Mariam dijo que necesitaba consultar con la almohada para aclarar las ideas y trazar un plan concreto.

– Existe un modo de solucionar esto -aseguró-; sólo hay que encontrarlo.

– ¡Tenemos que huir! No podemos quedarnos aquí -dijo Laila con voz ronca. De repente pensó en el sonido que debía de haber hecho la pala al golpear la cabeza de Rashid, y se dobló por la cintura con la sensación de la bilis que le subía a la garganta.

Mariam aguardó pacientemente a que Laila se recuperara. Luego la obligó a tumbarse con la cabeza apoyada en su regazo y, mientras le acariciaba el pelo, le dijo que no se preocupara, que todo se arreglaría. Le prometió que se irían todos: ella, Laila, los niños, y también Tariq. Abandonarían aquella casa y aquella ciudad implacable. Saldrían de aquel destrozado país, prosiguió Mariam, sin dejar de acariciar los cabellos de Laila, para irse a algún lugar remoto y seguro donde nadie los encontrara, donde pudieran renegar de su pasado y hallar refugio.

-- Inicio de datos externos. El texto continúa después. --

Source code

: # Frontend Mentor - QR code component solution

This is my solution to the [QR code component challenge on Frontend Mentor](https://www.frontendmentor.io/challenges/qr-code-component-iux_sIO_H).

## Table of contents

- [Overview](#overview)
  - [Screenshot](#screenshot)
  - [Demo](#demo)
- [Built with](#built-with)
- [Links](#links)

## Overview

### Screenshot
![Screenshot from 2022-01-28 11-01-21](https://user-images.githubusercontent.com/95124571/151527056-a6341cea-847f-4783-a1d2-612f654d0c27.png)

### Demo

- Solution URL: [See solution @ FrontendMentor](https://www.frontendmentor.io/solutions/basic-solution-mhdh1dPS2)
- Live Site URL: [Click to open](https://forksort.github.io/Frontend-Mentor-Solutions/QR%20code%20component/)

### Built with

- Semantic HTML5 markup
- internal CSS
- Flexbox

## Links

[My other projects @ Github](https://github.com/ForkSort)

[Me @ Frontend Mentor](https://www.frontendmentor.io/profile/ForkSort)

– Algún lugar con árboles -añadió-. Sí, con muchos árboles.

Vivirían en una casita a las afueras de alguna ciudad de la que nunca hubieran oído hablar, continuó Mariam, o en una aldea remota de callejuelas estrechas y sin asfaltar, pero bordeadas de toda clase de plantas y arbustos. Habría un sendero que conduciría a un prado donde jugarían los niños, o quizá un camino de grava que los llevaría hasta un lago azul de aguas cristalinas, lleno de truchas y con juncos asomando a la superficie. Tendrían ovejas y gallinas, y amasarían el pan juntas y enseñarían a leer a los niños. Forjarían juntos una vida nueva, pacífica y solitaria, y se librarían de la pesada carga que durante tanto tiempo habían tenido que soportar, y obtendrían toda la felicidad y la sencilla prosperidad que merecían.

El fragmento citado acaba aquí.